Prezado Dom Robert Prevost
Presidente da Pontifícia Comissão para a América Latina (CAL)
Prezados líderes de instituições e organizações de ajuda à Igreja na América Latina

Agradeço-vos pela vossa presença e por terdes decidido reunir-vos na Santa Sé, a convite desta Pontifícia Comissão.

A recente promulgação da Constituição Apostólica Praedicate Evangelium implica um processo de conversão missionária e sinodal de todos nós que trabalhamos no governo da Igreja universal. Sem conversão do coração, as reformas permanecem no âmbito meramente administrativo ou processual. Todos nós precisamos de uma mudança de vida para que a Igreja possa mostrar claramente o rosto genuíno de Jesus Cristo. Exatamente por este motivo, a reforma da Cúria Romana procura melhor «harmonizar o atual exercício do serviço da Cúria com o caminho da evangelização, que a Igreja vive, especialmente neste tempo» (Constituição Apostólica Praedicate Evangelium, n. 3).

É neste contexto que, depois de ter ouvido várias opiniões, pude discernir e decidir que a intuição pastoral e visionária do Papa Pio XII, quando criou a CAL no ano de 1958, deveria ter sido mantida e amadurecida no contexto geral da renovação da Cúria e da Igreja em geral. Pouco a pouco, a sua missão foi-se aperfeiçoando, acrescentando alguns matizes e acentos a cada passo (cf. S. João Paulo II, Carta Apostólica M.p. Decessores nostri ; Constituição Apostólica Pastor bonus ). Atualmente, a CAL tem a «tarefa [de] atender ao estudo das questões relativas à vida e ao desenvolvimento das próprias Igrejas particulares, em ajuda aos Dicastérios interessados, em razão da sua competência, e assisti-los com conselhos e meios financeiros [...] É também responsável por favorecer as relações entre as Instituições eclesiásticas internacionais e nacionais, que trabalham para as regiões da América Latina, e as Instituições da Cúria» (Constituição Apostólica Praedicate Evangelium , n. 111).  Deste modo, a cal  é chamada a ser um serviço, uma “diakonia ”, que manifesta o afeto e a atenção do Papa, que inspira a Igreja na região e que promove também a sinergia interdicasterial da Cúria Romana nos assuntos latino-americanos (cf. Mensagem vídeo por ocasião da Assembleia Plenária da CAL, 24-27 de maio de 2022).

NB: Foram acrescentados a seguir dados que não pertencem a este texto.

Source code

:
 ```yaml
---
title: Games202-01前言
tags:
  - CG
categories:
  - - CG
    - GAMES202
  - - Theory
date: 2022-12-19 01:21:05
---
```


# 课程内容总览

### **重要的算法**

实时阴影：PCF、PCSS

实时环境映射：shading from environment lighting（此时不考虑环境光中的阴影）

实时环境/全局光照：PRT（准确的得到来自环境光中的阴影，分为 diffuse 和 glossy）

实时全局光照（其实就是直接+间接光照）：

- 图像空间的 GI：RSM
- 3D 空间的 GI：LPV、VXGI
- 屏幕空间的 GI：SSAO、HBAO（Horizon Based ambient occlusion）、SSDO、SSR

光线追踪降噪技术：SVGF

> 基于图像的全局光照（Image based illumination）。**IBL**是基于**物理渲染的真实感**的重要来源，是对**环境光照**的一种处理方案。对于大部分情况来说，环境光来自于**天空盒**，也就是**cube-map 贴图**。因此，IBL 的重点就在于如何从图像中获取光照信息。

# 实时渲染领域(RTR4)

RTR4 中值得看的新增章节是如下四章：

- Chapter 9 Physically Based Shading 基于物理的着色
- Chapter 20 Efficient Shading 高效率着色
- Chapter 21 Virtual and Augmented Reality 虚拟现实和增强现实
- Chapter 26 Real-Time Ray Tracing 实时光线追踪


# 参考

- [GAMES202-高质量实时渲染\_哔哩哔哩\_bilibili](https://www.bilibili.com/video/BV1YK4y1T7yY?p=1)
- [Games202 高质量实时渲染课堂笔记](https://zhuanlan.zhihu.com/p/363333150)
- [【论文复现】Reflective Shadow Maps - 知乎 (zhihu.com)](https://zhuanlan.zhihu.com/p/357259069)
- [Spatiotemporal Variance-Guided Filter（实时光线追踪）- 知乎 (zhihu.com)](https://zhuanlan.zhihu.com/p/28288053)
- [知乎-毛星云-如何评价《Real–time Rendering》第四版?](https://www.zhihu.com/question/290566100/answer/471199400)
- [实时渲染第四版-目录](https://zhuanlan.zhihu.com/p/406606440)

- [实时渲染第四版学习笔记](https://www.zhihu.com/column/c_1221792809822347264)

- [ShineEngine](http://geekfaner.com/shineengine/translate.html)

Uma das faculdades da CAL consiste em apoiar financeiramente certos projetos de evangelização, enfrentar situações de emergência e promover atividades significativas para a Igreja na sua área de competência. Às vezes, a CAL pôde contar com a colaboração  de algumas instituições de ajuda para enfrentar desafios específicos e particularmente urgentes. Estou grato por esta disponibilidade a cooperar. No entanto, ouso sonhar com uma “nova fantasia da caridade” mais ampla e incisiva, como dizia São João Paulo II (cf. Carta Apostólica Novo millennio ineunte , n. 50).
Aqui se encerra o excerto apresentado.